◆ Task description ◆
Which of the lines below include "shadcn"? Each one should be copied out.

◆ Recorded data ◆
Segment Open

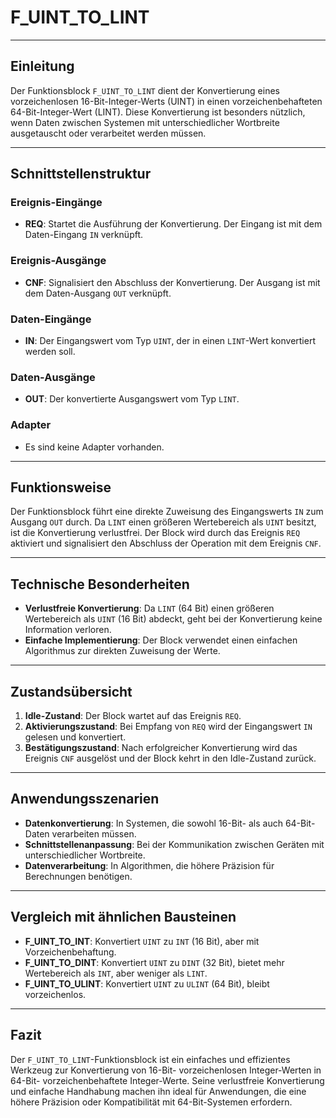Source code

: # F_UINT_TO_LINT

* * * * * * * * * *
## Einleitung
Der Funktionsblock `F_UINT_TO_LINT` dient der Konvertierung eines vorzeichenlosen 16-Bit-Integer-Werts (UINT) in einen vorzeichenbehafteten 64-Bit-Integer-Wert (LINT). Diese Konvertierung ist besonders nützlich, wenn Daten zwischen Systemen mit unterschiedlicher Wortbreite ausgetauscht oder verarbeitet werden müssen.

* * * * * * * * * *
## Schnittstellenstruktur

### **Ereignis-Eingänge**
- **REQ**: Startet die Ausführung der Konvertierung. Der Eingang ist mit dem Daten-Eingang `IN` verknüpft.

### **Ereignis-Ausgänge**
- **CNF**: Signalisiert den Abschluss der Konvertierung. Der Ausgang ist mit dem Daten-Ausgang `OUT` verknüpft.

### **Daten-Eingänge**
- **IN**: Der Eingangswert vom Typ `UINT`, der in einen `LINT`-Wert konvertiert werden soll.

### **Daten-Ausgänge**
- **OUT**: Der konvertierte Ausgangswert vom Typ `LINT`.

### **Adapter**
- Es sind keine Adapter vorhanden.

* * * * * * * * * *
## Funktionsweise
Der Funktionsblock führt eine direkte Zuweisung des Eingangswerts `IN` zum Ausgang `OUT` durch. Da `LINT` einen größeren Wertebereich als `UINT` besitzt, ist die Konvertierung verlustfrei. Der Block wird durch das Ereignis `REQ` aktiviert und signalisiert den Abschluss der Operation mit dem Ereignis `CNF`.

* * * * * * * * * *
## Technische Besonderheiten
- **Verlustfreie Konvertierung**: Da `LINT` (64 Bit) einen größeren Wertebereich als `UINT` (16 Bit) abdeckt, geht bei der Konvertierung keine Information verloren.
- **Einfache Implementierung**: Der Block verwendet einen einfachen Algorithmus zur direkten Zuweisung der Werte.

* * * * * * * * * *
## Zustandsübersicht
1. **Idle-Zustand**: Der Block wartet auf das Ereignis `REQ`.
2. **Aktivierungszustand**: Bei Empfang von `REQ` wird der Eingangswert `IN` gelesen und konvertiert.
3. **Bestätigungszustand**: Nach erfolgreicher Konvertierung wird das Ereignis `CNF` ausgelöst und der Block kehrt in den Idle-Zustand zurück.

* * * * * * * * * *
## Anwendungsszenarien
- **Datenkonvertierung**: In Systemen, die sowohl 16-Bit- als auch 64-Bit-Daten verarbeiten müssen.
- **Schnittstellenanpassung**: Bei der Kommunikation zwischen Geräten mit unterschiedlicher Wortbreite.
- **Datenverarbeitung**: In Algorithmen, die höhere Präzision für Berechnungen benötigen.

* * * * * * * * * *
## Vergleich mit ähnlichen Bausteinen
- **F_UINT_TO_INT**: Konvertiert `UINT` zu `INT` (16 Bit), aber mit Vorzeichenbehaftung.
- **F_UINT_TO_DINT**: Konvertiert `UINT` zu `DINT` (32 Bit), bietet mehr Wertebereich als `INT`, aber weniger als `LINT`.
- **F_UINT_TO_ULINT**: Konvertiert `UINT` zu `ULINT` (64 Bit), bleibt vorzeichenlos.

* * * * * * * * * *
## Fazit
Der `F_UINT_TO_LINT`-Funktionsblock ist ein einfaches und effizientes Werkzeug zur Konvertierung von 16-Bit- vorzeichenlosen Integer-Werten in 64-Bit- vorzeichenbehaftete Integer-Werte. Seine verlustfreie Konvertierung und einfache Handhabung machen ihn ideal für Anwendungen, die eine höhere Präzision oder Kompatibilität mit 64-Bit-Systemen erfordern.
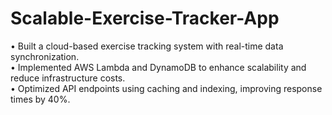 # Scalable-Exercise-Tracker-App
• Built a cloud-based exercise tracking system with real-time data synchronization. <br/>
• Implemented AWS Lambda and DynamoDB to enhance scalability and reduce infrastructure costs. <br/>
• Optimized API endpoints using caching and indexing, improving response times by 40%. <br/>
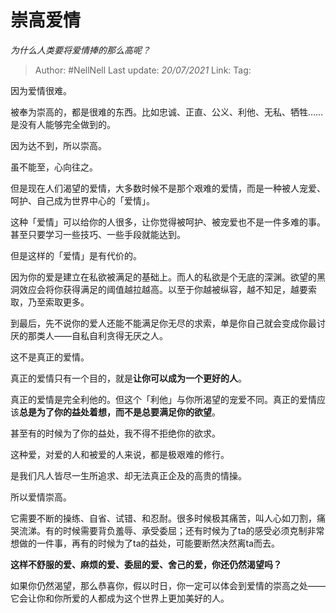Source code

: # 崇高爱情
*为什么人类要将爱情捧的那么高呢？*

> Author: #NellNell
> Last update: *20/07/2021*
> Link:
> Tag:

因为爱情很难。

被奉为崇高的，都是很难的东西。比如忠诚、正直、公义、利他、无私、牺牲……是没有人能够完全做到的。

因为达不到，所以崇高。

虽不能至，心向往之。

但是现在人们渴望的爱情，大多数时候不是那个艰难的爱情，而是一种被人宠爱、呵护、自己成为世界中心的「爱情」。

这种「爱情」可以给你的人很多，让你觉得被呵护、被宠爱也不是一件多难的事。甚至只要学习一些技巧、一些手段就能达到。

但是这样的「爱情」是有代价的。

因为你的爱是建立在私欲被满足的基础上。而人的私欲是个无底的深渊。欲望的黑洞效应会将你获得满足的阈值越拉越高。以至于你越被纵容，越不知足，越要索取，乃至索取更多。

到最后，先不说你的爱人还能不能满足你无尽的求索，单是你自己就会变成你最讨厌的那类人——自私自利贪得无厌之人。

这不是真正的爱情。

真正的爱情只有一个目的，就是**让你可以成为一个更好的人**。

真正的爱情是完全利他的。但这个「利他」与你所渴望的宠爱不同。真正的爱情应该**总是为了你的益处着想，而不是总要满足你的欲望**。

甚至有的时候为了你的益处，我不得不拒绝你的欲求。

这种爱，对爱的人和被爱的人来说，都是极艰难的修行。

是我们凡人皆尽一生所追求、却无法真正企及的高贵的情操。

所以爱情崇高。

它需要不断的操练、自省、试错、和忍耐。很多时候极其痛苦，叫人心如刀割，痛哭流涕。有的时候需要背负羞辱、承受委屈；还有时候为了ta的感受必须克制非常想做的一件事，再有的时候为了ta的益处，可能要断然决然离ta而去。

**这样不舒服的爱、麻烦的爱、委屈的爱、舍己的爱，你还仍然渴望吗？**

如果你仍然渴望，那么恭喜你，假以时日，你一定可以体会到爱情的崇高之处——它会让你和你所爱的人都成为这个世界上更加美好的人。
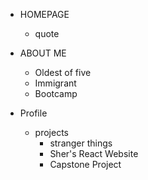 - HOMEPAGE 
    - quote 

- ABOUT ME
    - Oldest of five
    - Immigrant
    - Bootcamp

- Profile
    - projects 
        - stranger things
        - Sher's React Website
        - Capstone Project 
        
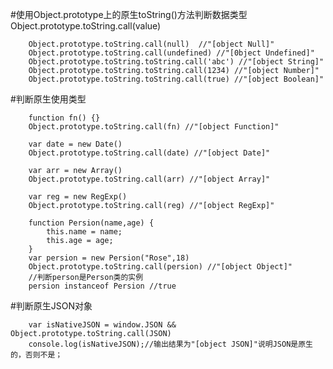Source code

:#使用Object.prototype上的原生toString()方法判断数据类型  Object.prototype.toString.call(value)

        Object.prototype.toString.call(null)  //"[object Null]"
        Object.prototype.toString.call(undefined) //"[0bject Undefined]"
        Object.prototype.toString.toString.call('abc') //"[object String]"
        Object.prototype.toString.toString.call(1234) //"[object Number]"
        Object.prototype.toString.toString.call(true) //"[object Boolean]"

#判断原生使用类型

        function fn() {}
        Object.prototype.toString.call(fn) //"[object Function]"

        var date = new Date()
        Object.prototype.toString.call(date) //"[object Date]"

        var arr = new Array()
        Object.prototype.toString.call(arr) //"[object Array]"

        var reg = new RegExp()
        Object.prototype.toString.call(reg) //"[object RegExp]"

        function Persion(name,age) {
            this.name = name;
            this.age = age;
        }
        var persion = new Persion("Rose",18)
        Object.prototype.toString.call(persion) //"[object Object]"
        //判断person是Person类的实例
        persion instanceof Persion //true

#判断原生JSON对象

        var isNativeJSON = window.JSON && Object.prototype.toString.call(JSON)
        console.log(isNativeJSON);//输出结果为"[object JSON]"说明JSON是原生的，否则不是；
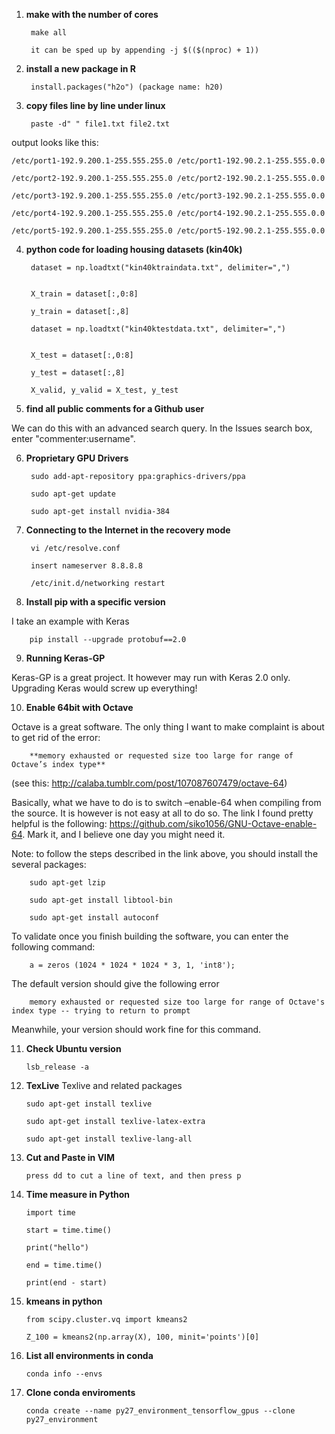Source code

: 1. **make with the number of cores**

        make all

        it can be sped up by appending -j $(($(nproc) + 1))

2. **install a new package in R**


        install.packages("h2o") (package name: h20)


3. **copy files line by line under linux**

        paste -d" " file1.txt file2.txt
output looks like this:

    /etc/port1-192.9.200.1-255.555.255.0 /etc/port1-192.90.2.1-255.555.0.0

    /etc/port2-192.9.200.1-255.555.255.0 /etc/port2-192.90.2.1-255.555.0.0

    /etc/port3-192.9.200.1-255.555.255.0 /etc/port3-192.90.2.1-255.555.0.0

    /etc/port4-192.9.200.1-255.555.255.0 /etc/port4-192.90.2.1-255.555.0.0

    /etc/port5-192.9.200.1-255.555.255.0 /etc/port5-192.90.2.1-255.555.0.0

4. **python code for loading housing datasets (kin40k)**


        dataset = np.loadtxt("kin40ktraindata.txt", delimiter=",")
    
        
        X_train = dataset[:,0:8]
    
        y_train = dataset[:,8]

        dataset = np.loadtxt("kin40ktestdata.txt", delimiter=",")
    
    
        X_test = dataset[:,0:8]
    
        y_test = dataset[:,8]
    
        X_valid, y_valid = X_test, y_test
    
 5. **find all public comments for a Github user**
 
 We can do this with an advanced search query. In the Issues search box, enter "commenter:username".

6. **Proprietary GPU Drivers**

        sudo add-apt-repository ppa:graphics-drivers/ppa
        
        sudo apt-get update
        
        sudo apt-get install nvidia-384

7. **Connecting to the Internet in the recovery mode**

        vi /etc/resolve.conf
        
        insert nameserver 8.8.8.8
        
        /etc/init.d/networking restart

8. **Install pip with a specific version**

I take an example with Keras

        pip install --upgrade protobuf==2.0

9. **Running Keras-GP**

Keras-GP is a great project. It however may run with Keras 2.0 only. Upgrading Keras would screw up everything!

10. **Enable 64bit with Octave**

Octave is a great software. The only thing I want to make complaint is about to get rid of the error:

        **memory exhausted or requested size too large for range of Octave’s index type**
        
(see this: http://calaba.tumblr.com/post/107087607479/octave-64)

Basically, what we have to do is to  switch –enable-64 when compiling from the source. It is however is not easy at all to do so. The link I found pretty helpful is the following: https://github.com/siko1056/GNU-Octave-enable-64. Mark it, and I believe one day you might need it.


Note: to follow the steps described in the link above, you should install the several packages:

        sudo apt-get lzip

        sudo apt-get install libtool-bin
        
        sudo apt-get install autoconf

To validate once you finish building the software, you can enter the following command: 

        a = zeros (1024 * 1024 * 1024 * 3, 1, 'int8'); 

The default version should give the following error

        memory exhausted or requested size too large for range of Octave's index type -- trying to return to prompt

Meanwhile, your version should work fine for this command.

11. **Check Ubuntu version**

        lsb_release -a

12. **TexLive**
Texlive and related packages

        sudo apt-get install texlive
        
        sudo apt-get install texlive-latex-extra
        
        sudo apt-get install texlive-lang-all

13. **Cut and Paste in VIM**

        press dd to cut a line of text, and then press p

14. **Time measure in Python**

        import time

        start = time.time()
        
        print("hello")
        
        end = time.time()
        
        print(end - start)


15. **kmeans in python**

       
        from scipy.cluster.vq import kmeans2
        
        Z_100 = kmeans2(np.array(X), 100, minit='points')[0]
        
        
16. **List all environments in conda**

        conda info --envs

17. **Clone conda enviroments**

        conda create --name py27_environment_tensorflow_gpus --clone py27_environment
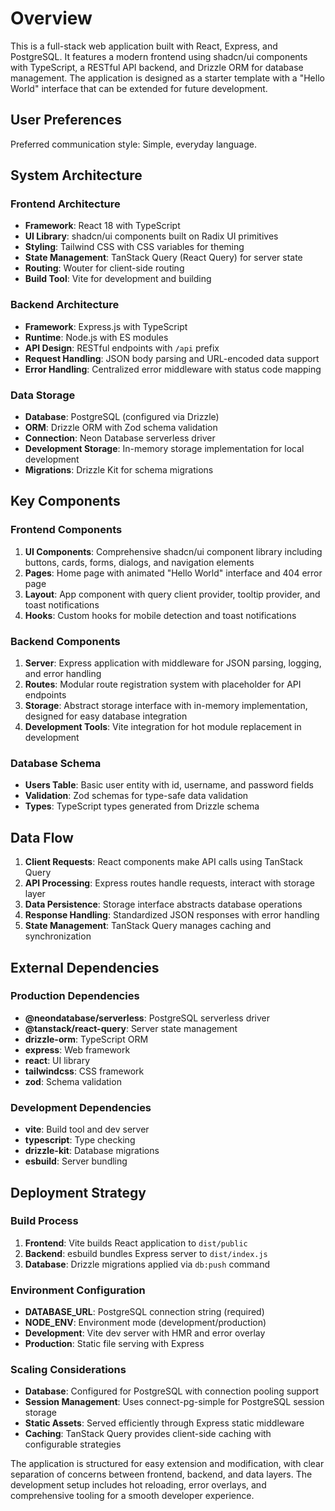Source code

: # Overview

This is a full-stack web application built with React, Express, and PostgreSQL. It features a modern frontend using shadcn/ui components with TypeScript, a RESTful API backend, and Drizzle ORM for database management. The application is designed as a starter template with a "Hello World" interface that can be extended for future development.

## User Preferences

Preferred communication style: Simple, everyday language.

## System Architecture

### Frontend Architecture
- **Framework**: React 18 with TypeScript
- **UI Library**: shadcn/ui components built on Radix UI primitives
- **Styling**: Tailwind CSS with CSS variables for theming
- **State Management**: TanStack Query (React Query) for server state
- **Routing**: Wouter for client-side routing
- **Build Tool**: Vite for development and building

### Backend Architecture
- **Framework**: Express.js with TypeScript
- **Runtime**: Node.js with ES modules
- **API Design**: RESTful endpoints with `/api` prefix
- **Request Handling**: JSON body parsing and URL-encoded data support
- **Error Handling**: Centralized error middleware with status code mapping

### Data Storage
- **Database**: PostgreSQL (configured via Drizzle)
- **ORM**: Drizzle ORM with Zod schema validation
- **Connection**: Neon Database serverless driver
- **Development Storage**: In-memory storage implementation for local development
- **Migrations**: Drizzle Kit for schema migrations

## Key Components

### Frontend Components
1. **UI Components**: Comprehensive shadcn/ui component library including buttons, cards, forms, dialogs, and navigation elements
2. **Pages**: Home page with animated "Hello World" interface and 404 error page
3. **Layout**: App component with query client provider, tooltip provider, and toast notifications
4. **Hooks**: Custom hooks for mobile detection and toast notifications

### Backend Components
1. **Server**: Express application with middleware for JSON parsing, logging, and error handling
2. **Routes**: Modular route registration system with placeholder for API endpoints
3. **Storage**: Abstract storage interface with in-memory implementation, designed for easy database integration
4. **Development Tools**: Vite integration for hot module replacement in development

### Database Schema
- **Users Table**: Basic user entity with id, username, and password fields
- **Validation**: Zod schemas for type-safe data validation
- **Types**: TypeScript types generated from Drizzle schema

## Data Flow

1. **Client Requests**: React components make API calls using TanStack Query
2. **API Processing**: Express routes handle requests, interact with storage layer
3. **Data Persistence**: Storage interface abstracts database operations
4. **Response Handling**: Standardized JSON responses with error handling
5. **State Management**: TanStack Query manages caching and synchronization

## External Dependencies

### Production Dependencies
- **@neondatabase/serverless**: PostgreSQL serverless driver
- **@tanstack/react-query**: Server state management
- **drizzle-orm**: TypeScript ORM
- **express**: Web framework
- **react**: UI library
- **tailwindcss**: CSS framework
- **zod**: Schema validation

### Development Dependencies
- **vite**: Build tool and dev server
- **typescript**: Type checking
- **drizzle-kit**: Database migrations
- **esbuild**: Server bundling

## Deployment Strategy

### Build Process
1. **Frontend**: Vite builds React application to `dist/public`
2. **Backend**: esbuild bundles Express server to `dist/index.js`
3. **Database**: Drizzle migrations applied via `db:push` command

### Environment Configuration
- **DATABASE_URL**: PostgreSQL connection string (required)
- **NODE_ENV**: Environment mode (development/production)
- **Development**: Vite dev server with HMR and error overlay
- **Production**: Static file serving with Express

### Scaling Considerations
- **Database**: Configured for PostgreSQL with connection pooling support
- **Session Management**: Uses connect-pg-simple for PostgreSQL session storage
- **Static Assets**: Served efficiently through Express static middleware
- **Caching**: TanStack Query provides client-side caching with configurable strategies

The application is structured for easy extension and modification, with clear separation of concerns between frontend, backend, and data layers. The development setup includes hot reloading, error overlays, and comprehensive tooling for a smooth developer experience.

Segment Closed

◆ Written reply ◆
This is a full-stack web application built with React, Express, and PostgreSQL. It features a modern frontend using shadcn/ui components with TypeScript, a RESTful API backend, and Drizzle ORM for database management. The application is designed as a starter template with a "Hello World" interface that can be extended for future development.
- **UI Library**: shadcn/ui components built on Radix UI primitives
1. **UI Components**: Comprehensive shadcn/ui component library including buttons, cards, forms, dialogs, and navigation elements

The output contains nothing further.